Michel Boivin

Michel Boivin

Michel Boivin is a historian and anthropologist, with a specialization in Muslim societies in South Asia. A former director of the Centre for South Asian Studies (CNRS-EHESS), he is now affiliated with the Centre for the Study of South Asia and the Himalayas (CESAH), he teaches Historical Anthropology of the Muslim Societies in South Asia at the School of Advanced Studies in Social Sciences (EHESS), where he also supervises PhD students.
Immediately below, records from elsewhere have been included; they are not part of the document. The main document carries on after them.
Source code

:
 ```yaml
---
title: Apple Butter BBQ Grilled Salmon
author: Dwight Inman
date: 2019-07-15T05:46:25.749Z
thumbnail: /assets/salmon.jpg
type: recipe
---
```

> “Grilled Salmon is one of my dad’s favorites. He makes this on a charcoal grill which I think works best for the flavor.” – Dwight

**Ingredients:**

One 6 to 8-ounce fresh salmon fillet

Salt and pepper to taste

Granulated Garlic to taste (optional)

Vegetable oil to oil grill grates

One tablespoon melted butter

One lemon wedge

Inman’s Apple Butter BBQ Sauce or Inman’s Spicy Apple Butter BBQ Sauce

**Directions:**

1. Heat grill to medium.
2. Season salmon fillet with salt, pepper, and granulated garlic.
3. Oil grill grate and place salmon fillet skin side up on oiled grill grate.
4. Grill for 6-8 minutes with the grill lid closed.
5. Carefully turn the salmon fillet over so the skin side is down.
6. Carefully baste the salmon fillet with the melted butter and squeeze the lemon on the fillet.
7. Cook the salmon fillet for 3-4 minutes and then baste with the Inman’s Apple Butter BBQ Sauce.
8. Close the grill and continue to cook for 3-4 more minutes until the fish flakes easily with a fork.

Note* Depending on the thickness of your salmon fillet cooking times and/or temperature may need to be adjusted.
He is co-founder and co-editor of the Journal of Sindhi Studies (Brill Publishers) and Critical Pakistan Studies (University of Cambridge Press). In November 2022, he has organized with Rémy Delage (CNRS-CESAH) and Prof. Akbar Zaidi, Executive Director of IBA, the first Social Sciences Winter School in Karachi. He has authored or (co-)edited eighteen books, the two last ones being The Sufi Paradigm and the makings of a Vernacular Knowledge in Colonial Sindh (1851-1923) (New York, Palgrave, 2020), and The Hindu Sufis of South Asia. Partition, Shrine Culture and the Sindhis of India (London & New York, I.B. Tauris, 2019). He has two forthcoming books. The first one is the English translation of a book already published in French, The Aga Khan and the Khojas: Religious Authority and Social Formation in an Ismaili Shia community from South Asia, to be published by Brill. The second is a book he co-edited with Manoël Pénicaud (CNRS-IDEMEC) with the title Inter-religious Practices and Saint Veneration in the Muslim World: Khidr/Khizr from the Middle East to South Asia, to be published by Routledge.